● **Work instructions**
Search the records for the string "Hello", then copy each line that has it.
☆ ☆ ☆
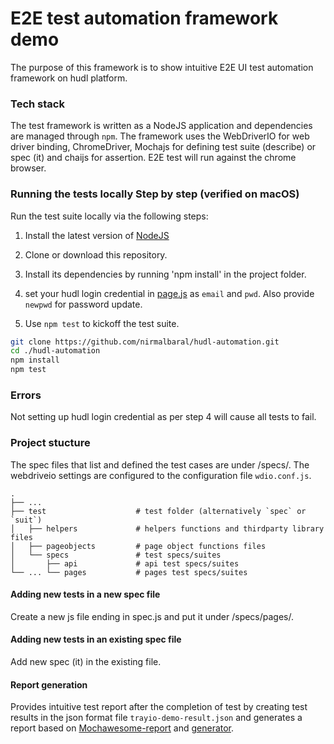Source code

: # E2E test automation framework demo

The purpose of this framework is to show intuitive E2E UI test automation framework on hudl platform.

### Tech stack

The test framework is written as a NodeJS application and dependencies are managed through `npm`. The framework uses the WebDriverIO for web driver binding, ChromeDriver, Mochajs for defining test suite (describe) or spec (it) and chaijs for assertion. E2E test will run against the chrome browser.

### Running the tests locally Step by step (verified on macOS)

Run the test suite locally via the following steps:

1. Install the latest version of [NodeJS][node]

2. Clone or download this repository.

3. Install its dependencies by running 'npm install' in the project folder.

4. set your hudl login credential in [page.js][credential] as `email` and `pwd`. Also provide `newpwd` for password update.

5. Use `npm test` to kickoff the test suite.

```sh
git clone https://github.com/nirmalbaral/hudl-automation.git
cd ./hudl-automation
npm install
npm test
```

### Errors

Not setting up hudl login credential as per step 4 will cause all tests to fail.

### Project stucture

The spec files that list and defined the test cases are under /specs/. The webdriveio settings are configured to the configuration file `wdio.conf.js`.

    .
    ├── ...
    ├── test                    # test folder (alternatively `spec` or `suit`)
    │   ├── helpers             # helpers functions and thirdparty library files
    │   ├── pageobjects         # page object functions files
    │   └── specs               # test specs/suites
    │       ├── api             # api test specs/suites
    └── ... └── pages           # pages test specs/suites

#### Adding new tests in a new spec file

Create a new js file ending in spec.js and put it under /specs/pages/.

#### Adding new tests in an existing spec file

Add new spec (it) in the existing file.

#### Report generation

Provides intuitive test report after the completion of test by creating test results in the json format file `trayio-demo-result.json` and generates a report based on [Mochawesome-report][report] and [generator][marge].

[credential]: https://github.com/nirmalbaral/trayio-demo/blob/master/test/pageobjects/page.js#L15
[report]: https://github.com/adamgruber/mochawesome
[marge]: https://github.com/adamgruber/mochawesome-report-generator
[node]: https://nodejs.org/en/download/
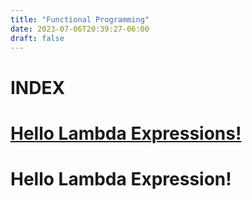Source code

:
 ```yaml
---
title: "Functional Programming"
date: 2023-07-06T20:39:27-06:00
draft: false
---
```



# **INDEX**


# [Hello Lambda Expressions!](#hello-lambda-expression)


# Hello Lambda Expression!
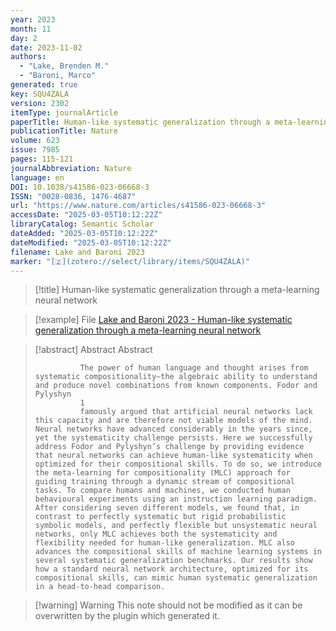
 ```yaml
---
year: 2023
month: 11
day: 2
date: 2023-11-02
authors:
  - "Lake, Brenden M."
  - "Baroni, Marco"
generated: true
key: SQU4ZALA
version: 2302
itemType: journalArticle
paperTitle: Human-like systematic generalization through a meta-learning neural network
publicationTitle: Nature
volume: 623
issue: 7985
pages: 115-121
journalAbbreviation: Nature
language: en
DOI: 10.1038/s41586-023-06668-3
ISSN: "0028-0836, 1476-4687"
url: "https://www.nature.com/articles/s41586-023-06668-3"
accessDate: "2025-03-05T10:12:22Z"
libraryCatalog: Semantic Scholar
dateAdded: "2025-03-05T10:12:22Z"
dateModified: "2025-03-05T10:12:22Z"
filename: Lake and Baroni 2023
marker: "[🇿](zotero://select/library/items/SQU4ZALA)"
---
```


> [!title] Human-like systematic generalization through a meta-learning neural network

> [!example] File
> [Lake and Baroni 2023 - Human-like systematic generalization through a meta-learning neural network](/Papers/PDFs/Lake%20and%20Baroni%202023%20-%20Human-like%20systematic%20generalization%20through%20a%20meta-learning%20neural%20network.pdf)

> [!abstract] Abstract
> Abstract
>             
>               The power of human language and thought arises from systematic compositionality—the algebraic ability to understand and produce novel combinations from known components. Fodor and Pylyshyn
>               1
>               famously argued that artificial neural networks lack this capacity and are therefore not viable models of the mind. Neural networks have advanced considerably in the years since, yet the systematicity challenge persists. Here we successfully address Fodor and Pylyshyn’s challenge by providing evidence that neural networks can achieve human-like systematicity when optimized for their compositional skills. To do so, we introduce the meta-learning for compositionality (MLC) approach for guiding training through a dynamic stream of compositional tasks. To compare humans and machines, we conducted human behavioural experiments using an instruction learning paradigm. After considering seven different models, we found that, in contrast to perfectly systematic but rigid probabilistic symbolic models, and perfectly flexible but unsystematic neural networks, only MLC achieves both the systematicity and flexibility needed for human-like generalization. MLC also advances the compositional skills of machine learning systems in several systematic generalization benchmarks. Our results show how a standard neural network architecture, optimized for its compositional skills, can mimic human systematic generalization in a head-to-head comparison.

>[!warning] Warning
> This note should not be modified as it can be overwritten by the plugin which generated it.

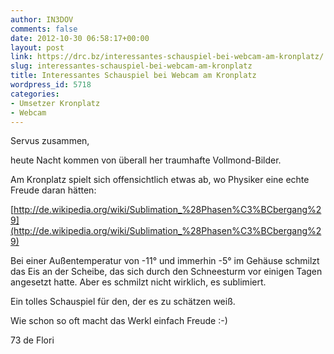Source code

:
 ```yaml
---
author: IN3DOV
comments: false
date: 2012-10-30 06:58:17+00:00
layout: post
link: https://drc.bz/interessantes-schauspiel-bei-webcam-am-kronplatz/
slug: interessantes-schauspiel-bei-webcam-am-kronplatz
title: Interessantes Schauspiel bei Webcam am Kronplatz
wordpress_id: 5718
categories:
- Umsetzer Kronplatz
- Webcam
---
```


Servus zusammen,

heute Nacht kommen von überall her traumhafte Vollmond-Bilder.

Am Kronplatz spielt sich offensichtlich etwas ab, wo Physiker eine echte Freude daran hätten:

[http://de.wikipedia.org/wiki/Sublimation_%28Phasen%C3%BCbergang%29](http://de.wikipedia.org/wiki/Sublimation_%28Phasen%C3%BCbergang%29)

Bei einer Außentemperatur von -11° und immerhin -5° im Gehäuse schmilzt das Eis an der Scheibe, das sich durch den Schneesturm vor einigen Tagen angesetzt hatte. Aber es schmilzt nicht wirklich, es sublimiert.

Ein tolles Schauspiel für den, der es zu schätzen weiß.

Wie schon so oft macht das Werkl einfach Freude :-)

73 de Flori

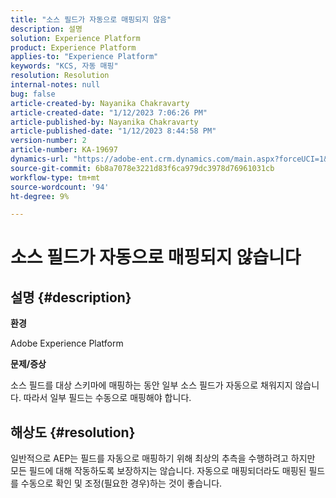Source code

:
 ```yaml
---
title: "소스 필드가 자동으로 매핑되지 않음"
description: 설명
solution: Experience Platform
product: Experience Platform
applies-to: "Experience Platform"
keywords: "KCS, 자동 매핑"
resolution: Resolution
internal-notes: null
bug: false
article-created-by: Nayanika Chakravarty
article-created-date: "1/12/2023 7:06:26 PM"
article-published-by: Nayanika Chakravarty
article-published-date: "1/12/2023 8:44:58 PM"
version-number: 2
article-number: KA-19697
dynamics-url: "https://adobe-ent.crm.dynamics.com/main.aspx?forceUCI=1&pagetype=entityrecord&etn=knowledgearticle&id=ac2ee131-ac92-ed11-aad1-6045bd006c82"
source-git-commit: 6b8a7078e3221d83f6ca979dc3978d76961031cb
workflow-type: tm+mt
source-wordcount: '94'
ht-degree: 9%

---
```


# 소스 필드가 자동으로 매핑되지 않습니다

## 설명 {#description}


<b>환경</b>

Adobe Experience Platform

<b>문제/증상</b>

소스 필드를 대상 스키마에 매핑하는 동안 일부 소스 필드가 자동으로 채워지지 않습니다. 따라서 일부 필드는 수동으로 매핑해야 합니다.


## 해상도 {#resolution}


일반적으로 AEP는 필드를 자동으로 매핑하기 위해 최상의 추측을 수행하려고 하지만 모든 필드에 대해 작동하도록 보장하지는 않습니다. 자동으로 매핑되더라도 매핑된 필드를 수동으로 확인 및 조정(필요한 경우)하는 것이 좋습니다.
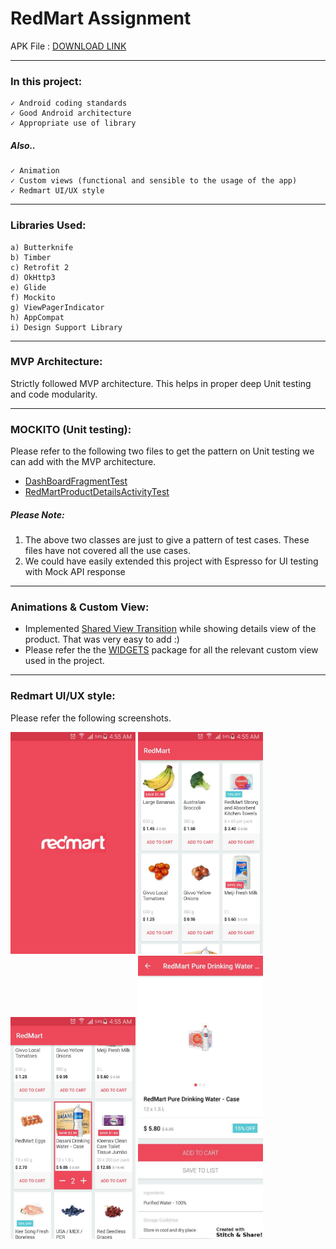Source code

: # RedMart Assignment
APK File : [DOWNLOAD LINK](https://drive.google.com/open?id=0BxJ0KCoLDAvnX05LazNaNFdrS0U)

---
### In this project:
```
✓ Android coding standards
✓ Good Android architecture
✓ Appropriate use of library
```
##### Also..
```✓ Test (Unit Test)
✓ Animation
✓ Custom views (functional and sensible to the usage of the app)
✓ Redmart UI/UX style
```
---
### Libraries Used:
```
a) Butterknife 
b) Timber
c) Retrofit 2
d) OkHttp3
e) Glide
f) Mockito
g) ViewPagerIndicator
h) AppCompat
i) Design Support Library
```
---
### MVP Architecture:
Strictly followed MVP architecture. This helps in proper deep Unit testing and code modularity.

---
### MOCKITO (Unit testing):
Please refer to the following two files to get the pattern on Unit testing we can add with the MVP architecture.
- [DashBoardFragmentTest](https://github.com/AabidMulani/android-redmart-assignment/blob/master/app/src/test/java/com/redmartassignment/android/app/fragment/DashBoardFragmentTest.java)
- [RedMartProductDetailsActivityTest](https://github.com/AabidMulani/android-redmart-assignment/blob/master/app/src/test/java/com/redmartassignment/android/app/activities/RedMartProductDetailsActivityTest.java)

##### Please Note:
1) The above two classes are just to give a pattern of test cases. These files have not covered all the use cases.
2) We could have easily extended this project with Espresso for UI testing with Mock API response

---
### Animations & Custom View:

- Implemented [Shared View Transition](https://www.youtube.com/watch?v=nA2Axt5LjKQ) while showing details view of the product. That was very easy to add :)
- Please refer the the [WIDGETS](https://github.com/AabidMulani/android-redmart-assignment/tree/master/app/src/main/java/com/redmartassignment/android/widgets) package for all the relevant custom view used in the project.


---
### Redmart UI/UX style:
Please refer the following screenshots.

 <img src="https://github.com/AabidMulani/android-redmart-assignment/blob/develop/screenshots/photo_2017-08-28_05-01-03.jpg?raw=true" width="200">
 <img src="https://github.com/AabidMulani/android-redmart-assignment/blob/develop/screenshots/photo_2017-08-28_05-01-07.jpg?raw=true" width="200">
 <img src="https://github.com/AabidMulani/android-redmart-assignment/blob/develop/screenshots/photo_2017-08-28_05-01-15.jpg?raw=true" width="200">
 <img src="https://github.com/AabidMulani/android-redmart-assignment/blob/develop/screenshots/photo_2017-08-28_05-01-52.jpg?raw=true" width="200">
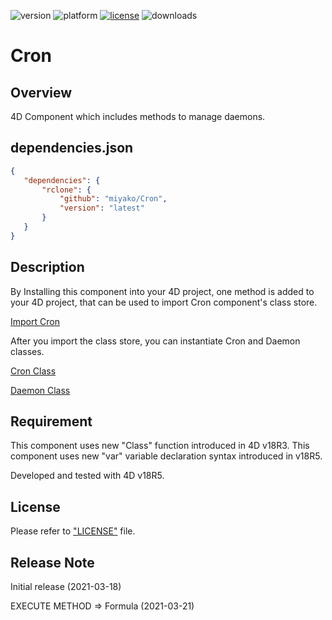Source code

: ![version](https://img.shields.io/badge/version-20%2B-E23089)
![platform](https://img.shields.io/static/v1?label=platform&message=mac-intel%20|%20mac-arm%20|%20win-64&color=blue)
[![license](https://img.shields.io/github/license/miyako/Cron)](LICENSE)
![downloads](https://img.shields.io/github/downloads/miyako/Cron/total)

# Cron

## Overview

4D Component which includes methods to manage daemons.

## dependencies.json

 ```json
{
	"dependencies": {
		"rclone": {
			"github": "miyako/Cron",
			"version": "latest"
		}
	}
}
```

## Description

By Installing this component into your 4D project, one method is added to your 4D project, that can be used to import Cron component's class store.

[Import Cron](Cron/blob/main/Cron/Documentation/Methods/Import%20Cron.md)

After you import the class store, you can instantiate Cron and Daemon classes.

[Cron Class](Cron/Documentation/Classes/Cron.md)

[Daemon Class](Cron/Documentation/Classes/Daemon.md)

## Requirement

This component uses new "Class" function introduced in 4D v18R3.
This component uses new "var" variable declaration syntax introduced in v18R5.

Developed and tested with 4D v18R5.

## License

Please refer to ["LICENSE"](LICENSE) file.

## Release Note

Initial release (2021-03-18)

EXECUTE METHOD => Formula (2021-03-21)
☆ ☆ ☆
● **Answer section**
# [Hello Lambda Expressions!](#hello-lambda-expression)
# Hello Lambda Expression!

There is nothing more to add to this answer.